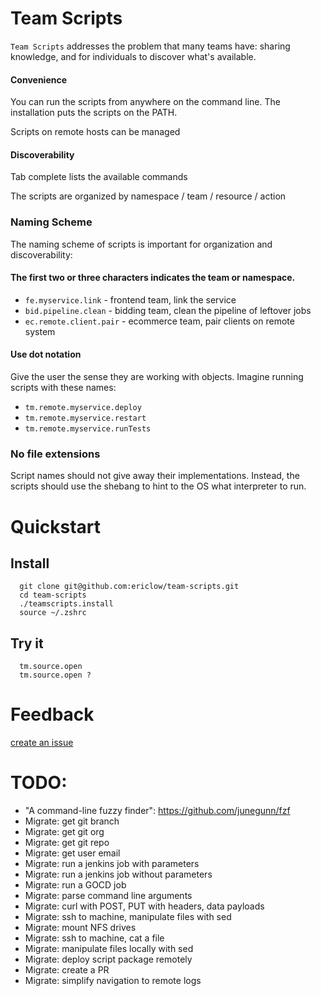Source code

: # Team Scripts
`Team Scripts` addresses the problem that many teams have: sharing knowledge, and for individuals to discover what's available.

#### Convenience
You can run the scripts from anywhere on the command line. The installation puts the scripts on the PATH.

Scripts on remote hosts can be managed 

#### Discoverability
Tab complete lists the available commands

The scripts are organized by namespace / team / resource / action

### Naming Scheme

The naming scheme of scripts is important for organization and discoverability:

#### The first two or three characters indicates the team or namespace.

* `fe.myservice.link` - frontend team, link the service
* `bid.pipeline.clean` - bidding team, clean the pipeline of leftover jobs
* `ec.remote.client.pair` - ecommerce team, pair clients on remote system 

#### Use dot notation 
Give the user the sense they are working with objects.  Imagine running scripts with these names: 

* `tm.remote.myservice.deploy`
* `tm.remote.myservice.restart`
* `tm.remote.myservice.runTests`

### No file extensions
Script names should not give away their implementations.  Instead, the scripts should use the shebang to hint to the OS what interpreter to run.

# Quickstart
## Install
```
  git clone git@github.com:ericlow/team-scripts.git
  cd team-scripts
  ./teamscripts.install
  source ~/.zshrc
```
## Try it
```
  tm.source.open
  tm.source.open ?
```

# Feedback
[create an issue](https://github.com/ericlow/team-scripts/issues/new)


# TODO: 
  * "A command-line fuzzy finder": https://github.com/junegunn/fzf
  * Migrate: get git branch
  * Migrate: get git org
  * Migrate: get git repo
  * Migrate: get user email
  * Migrate: run a jenkins job with parameters
  * Migrate: run a jenkins job without parameters
  * Migrate: run a GOCD job
  * Migrate: parse command line arguments
  * Migrate: curl with POST, PUT with headers, data payloads
  * Migrate: ssh to machine, manipulate files with sed
  * Migrate: mount NFS drives
  * Migrate: ssh to machine, cat a file
  * Migrate: manipulate files locally with sed
  * Migrate: deploy script package remotely
  * Migrate: create a PR 
  * Migrate: simplify navigation to remote logs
----------------------------------------
§ **WORK ITEM**
Look over the entries for "create", then copy every line that includes that string.

§ **WRITTEN ANSWER**
[create an issue](https://github.com/ericlow/team-scripts/issues/new)
  * Migrate: create a PR 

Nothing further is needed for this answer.